- WHAT YOU HAVE TO DO:
Count the lines in the records beneath this task that contain the string "White", then give the count by itself.

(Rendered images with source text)
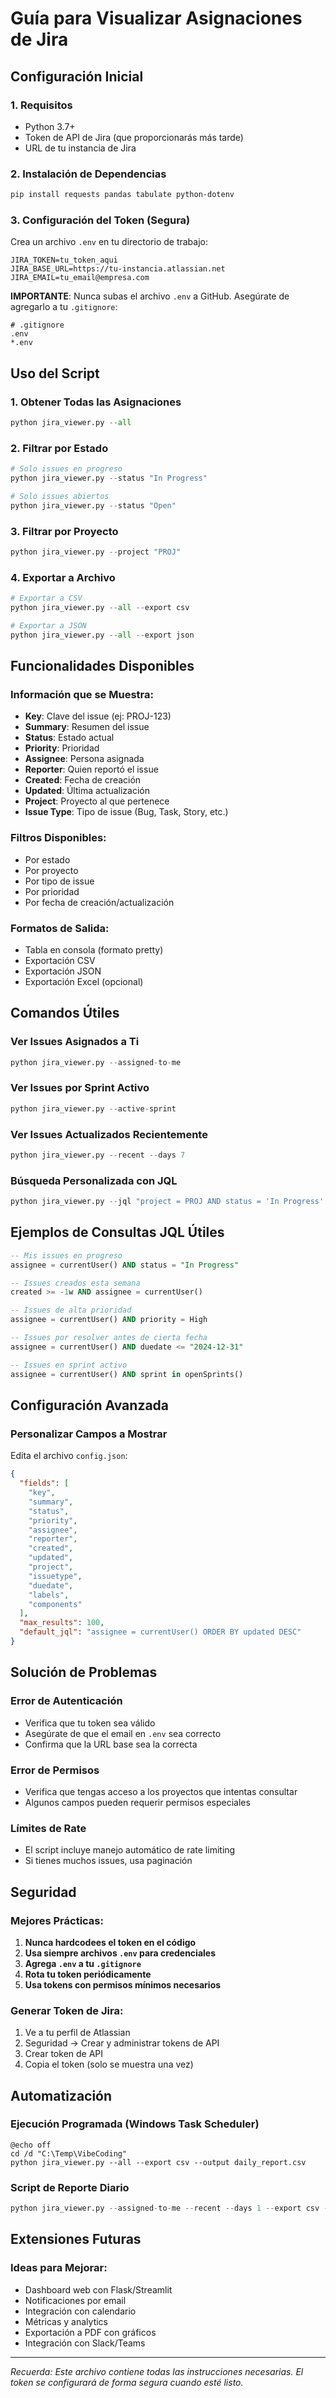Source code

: # Guía para Visualizar Asignaciones de Jira

## Configuración Inicial

### 1. Requisitos
- Python 3.7+
- Token de API de Jira (que proporcionarás más tarde)
- URL de tu instancia de Jira

### 2. Instalación de Dependencias
```bash
pip install requests pandas tabulate python-dotenv
```

### 3. Configuración del Token (Segura)

Crea un archivo `.env` en tu directorio de trabajo:
```
JIRA_TOKEN=tu_token_aqui
JIRA_BASE_URL=https://tu-instancia.atlassian.net
JIRA_EMAIL=tu_email@empresa.com
```

**IMPORTANTE**: Nunca subas el archivo `.env` a GitHub. Asegúrate de agregarlo a tu `.gitignore`:
```
# .gitignore
.env
*.env
```

## Uso del Script

### 1. Obtener Todas las Asignaciones
```python
python jira_viewer.py --all
```

### 2. Filtrar por Estado
```python
# Solo issues en progreso
python jira_viewer.py --status "In Progress"

# Solo issues abiertos
python jira_viewer.py --status "Open"
```

### 3. Filtrar por Proyecto
```python
python jira_viewer.py --project "PROJ"
```

### 4. Exportar a Archivo
```python
# Exportar a CSV
python jira_viewer.py --all --export csv

# Exportar a JSON
python jira_viewer.py --all --export json
```

## Funcionalidades Disponibles

### Información que se Muestra:
- **Key**: Clave del issue (ej: PROJ-123)
- **Summary**: Resumen del issue
- **Status**: Estado actual
- **Priority**: Prioridad
- **Assignee**: Persona asignada
- **Reporter**: Quien reportó el issue
- **Created**: Fecha de creación
- **Updated**: Última actualización
- **Project**: Proyecto al que pertenece
- **Issue Type**: Tipo de issue (Bug, Task, Story, etc.)

### Filtros Disponibles:
- Por estado
- Por proyecto
- Por tipo de issue
- Por prioridad
- Por fecha de creación/actualización

### Formatos de Salida:
- Tabla en consola (formato pretty)
- Exportación CSV
- Exportación JSON
- Exportación Excel (opcional)

## Comandos Útiles

### Ver Issues Asignados a Ti
```python
python jira_viewer.py --assigned-to-me
```

### Ver Issues por Sprint Activo
```python
python jira_viewer.py --active-sprint
```

### Ver Issues Actualizados Recientemente
```python
python jira_viewer.py --recent --days 7
```

### Búsqueda Personalizada con JQL
```python
python jira_viewer.py --jql "project = PROJ AND status = 'In Progress' AND assignee = currentUser()"
```

## Ejemplos de Consultas JQL Útiles

```sql
-- Mis issues en progreso
assignee = currentUser() AND status = "In Progress"

-- Issues creados esta semana
created >= -1w AND assignee = currentUser()

-- Issues de alta prioridad
assignee = currentUser() AND priority = High

-- Issues por resolver antes de cierta fecha
assignee = currentUser() AND duedate <= "2024-12-31"

-- Issues en sprint activo
assignee = currentUser() AND sprint in openSprints()
```

## Configuración Avanzada

### Personalizar Campos a Mostrar
Edita el archivo `config.json`:
```json
{
  "fields": [
    "key",
    "summary",
    "status",
    "priority",
    "assignee",
    "reporter",
    "created",
    "updated",
    "project",
    "issuetype",
    "duedate",
    "labels",
    "components"
  ],
  "max_results": 100,
  "default_jql": "assignee = currentUser() ORDER BY updated DESC"
}
```

## Solución de Problemas

### Error de Autenticación
- Verifica que tu token sea válido
- Asegúrate de que el email en `.env` sea correcto
- Confirma que la URL base sea la correcta

### Error de Permisos
- Verifica que tengas acceso a los proyectos que intentas consultar
- Algunos campos pueden requerir permisos especiales

### Límites de Rate
- El script incluye manejo automático de rate limiting
- Si tienes muchos issues, usa paginación

## Seguridad

### Mejores Prácticas:
1. **Nunca hardcodees el token en el código**
2. **Usa siempre archivos `.env` para credenciales**
3. **Agrega `.env` a tu `.gitignore`**
4. **Rota tu token periódicamente**
5. **Usa tokens con permisos mínimos necesarios**

### Generar Token de Jira:
1. Ve a tu perfil de Atlassian
2. Seguridad → Crear y administrar tokens de API
3. Crear token de API
4. Copia el token (solo se muestra una vez)

## Automatización

### Ejecución Programada (Windows Task Scheduler)
```batch
@echo off
cd /d "C:\Temp\VibeCoding"
python jira_viewer.py --all --export csv --output daily_report.csv
```

### Script de Reporte Diario
```python
python jira_viewer.py --assigned-to-me --recent --days 1 --export csv --output today_updates.csv
```

## Extensiones Futuras

### Ideas para Mejorar:
- Dashboard web con Flask/Streamlit
- Notificaciones por email
- Integración con calendario
- Métricas y analytics
- Exportación a PDF con gráficos
- Integración con Slack/Teams

---

*Recuerda: Este archivo contiene todas las instrucciones necesarias. El token se configurará de forma segura cuando esté listo.*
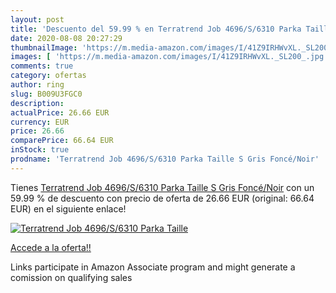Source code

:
 ```yaml
---
layout: post
title: 'Descuento del 59.99 % en Terratrend Job 4696/S/6310 Parka Taille '
date: 2020-08-08 20:27:29
thumbnailImage: 'https://m.media-amazon.com/images/I/41Z9IRHWvXL._SL200_.jpg'
images: [ 'https://m.media-amazon.com/images/I/41Z9IRHWvXL._SL200_.jpg' ]
comments: true
category: ofertas
author: ring
slug: B009U3FGC0
description:
actualPrice: 26.66 EUR
currency: EUR
price: 26.66
comparePrice: 66.64 EUR
inStock: true
prodname: 'Terratrend Job 4696/S/6310 Parka Taille S Gris Foncé/Noir'
---
```


Tienes [Terratrend Job 4696/S/6310 Parka Taille S Gris Foncé/Noir](https://www.amazon.fr/dp/B009U3FGC0/?tag=tolees0d-21) con un 59.99 % de descuento con precio de oferta de 26.66 EUR (original: 66.64 EUR) en el siguiente enlace!

[![Terratrend Job 4696/S/6310 Parka Taille ](https://m.media-amazon.com/images/I/41Z9IRHWvXL._SL200_.jpg)](https://www.amazon.fr/dp/B009U3FGC0/?tag=tolees0d-21)

[Accede a la oferta!!](https://www.amazon.fr/dp/B009U3FGC0/?tag=tolees0d-21)

Links participate in Amazon Associate program and might generate a comission on qualifying sales


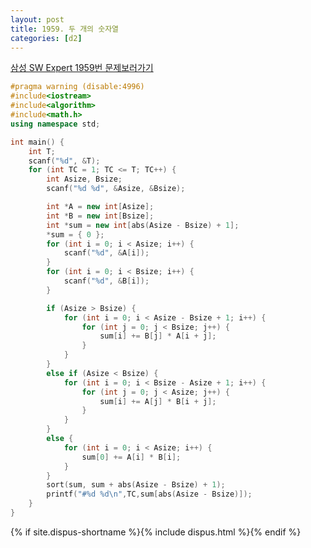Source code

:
 ```yaml
---
layout: post
title: 1959. 두 개의 숫자열
categories: [d2]
---
```


[삼성 SW Expert 1959번 문제보러가기](https://swexpertacademy.com/main/code/problem/problemDetail.do?contestProbId=AV5PpoFaAS4DFAUq&categoryId=AV5PpoFaAS4DFAUq&categoryType=CODE)



```cpp
#pragma warning (disable:4996)
#include<iostream>
#include<algorithm>
#include<math.h>
using namespace std;

int main() {
	int T;
	scanf("%d", &T);
	for (int TC = 1; TC <= T; TC++) {
		int Asize, Bsize;
		scanf("%d %d", &Asize, &Bsize);

		int *A = new int[Asize];
		int *B = new int[Bsize];
		int *sum = new int[abs(Asize - Bsize) + 1];
		*sum = { 0 };
		for (int i = 0; i < Asize; i++) {
			scanf("%d", &A[i]);
		}
		for (int i = 0; i < Bsize; i++) {
			scanf("%d", &B[i]);
		}

		if (Asize > Bsize) {
			for (int i = 0; i < Asize - Bsize + 1; i++) {
				for (int j = 0; j < Bsize; j++) {
					sum[i] += B[j] * A[i + j];
				}
			}
		}
		else if (Asize < Bsize) {
			for (int i = 0; i < Bsize - Asize + 1; i++) {
				for (int j = 0; j < Asize; j++) {
					sum[i] += A[j] * B[i + j];
				}
			}
		}
		else {
			for (int i = 0; i < Asize; i++) {
				sum[0] += A[i] * B[i];
			}
		}
		sort(sum, sum + abs(Asize - Bsize) + 1);
		printf("#%d %d\n",TC,sum[abs(Asize - Bsize)]);
	}
}
```



{% if site.dispus-shortname %}{% include dispus.html %}{% endif %}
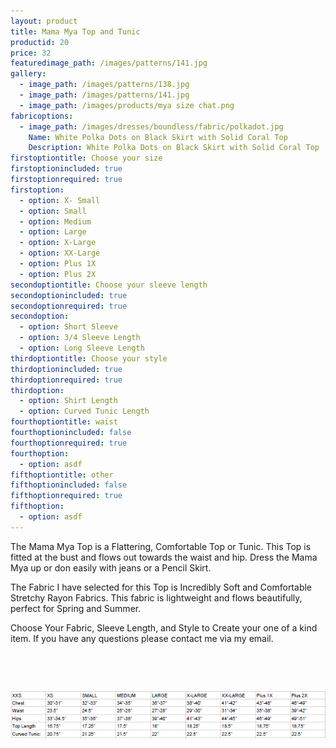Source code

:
 ```yaml
---
layout: product
title: Mama Mya Top and Tunic
productid: 20
price: 32
featuredimage_path: /images/patterns/141.jpg
gallery:
  - image_path: /images/patterns/138.jpg
  - image_path: /images/patterns/141.jpg
  - image_path: /images/products/mya size chat.png
fabricoptions:
  - image_path: /images/dresses/boundless/fabric/polkadot.jpg
    Name: White Polka Dots on Black Skirt with Solid Coral Top
    Description: White Polka Dots on Black Skirt with Solid Coral Top
firstoptiontitle: Choose your size
firstoptionincluded: true
firstoptionrequired: true
firstoption:
  - option: X- Small
  - option: Small
  - option: Medium
  - option: Large
  - option: X-Large
  - option: XX-Large
  - option: Plus 1X
  - option: Plus 2X
secondoptiontitle: Choose your sleeve length
secondoptionincluded: true
secondoptionrequired: true
secondoption:
  - option: Short Sleeve
  - option: 3/4 Sleeve Length
  - option: Long Sleeve Length
thirdoptiontitle: Choose your style
thirdoptionincluded: true
thirdoptionrequired: true
thirdoption:
  - option: Shirt Length
  - option: Curved Tunic Length
fourthoptiontitle: waist
fourthoptionincluded: false
fourthoptionrequired: true
fourthoption:
  - option: asdf
fifthoptiontitle: other
fifthoptionincluded: false
fifthoptionrequired: true
fifthoption:
  - option: asdf
---
```



The Mama Mya Top is a Flattering, Comfortable Top or Tunic. This Top is fitted at the bust and flows out towards the waist and hip. Dress the Mama Mya up or don easily with jeans or a Pencil Skirt.&nbsp;

The Fabric I have selected for this Top is Incredibly Soft and Comfortable Stretchy Rayon Fabrics. This fabric is lightweight and flows beautifully, perfect for Spring and Summer.&nbsp;

Choose Your Fabric, Sleeve Length, and Style to Create your one of a kind item. If you have any questions please contact me via my email.&nbsp;

&nbsp;

&nbsp;

![](/uploads/versions/mya-size-chat---x----628-95x---.png)

&nbsp;

&nbsp;

&nbsp;

&nbsp;

&nbsp;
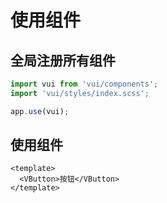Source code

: # 使用组件

## 全局注册所有组件

```js [main.js]
import vui from 'vui/components';
import 'vui/styles/index.scss';

app.use(vui);
```

## 使用组件

```vue [*.vue]
<template>
  <VButton>按钮</VButton>
</template>
```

- ANSWER TO THIS TASK:
2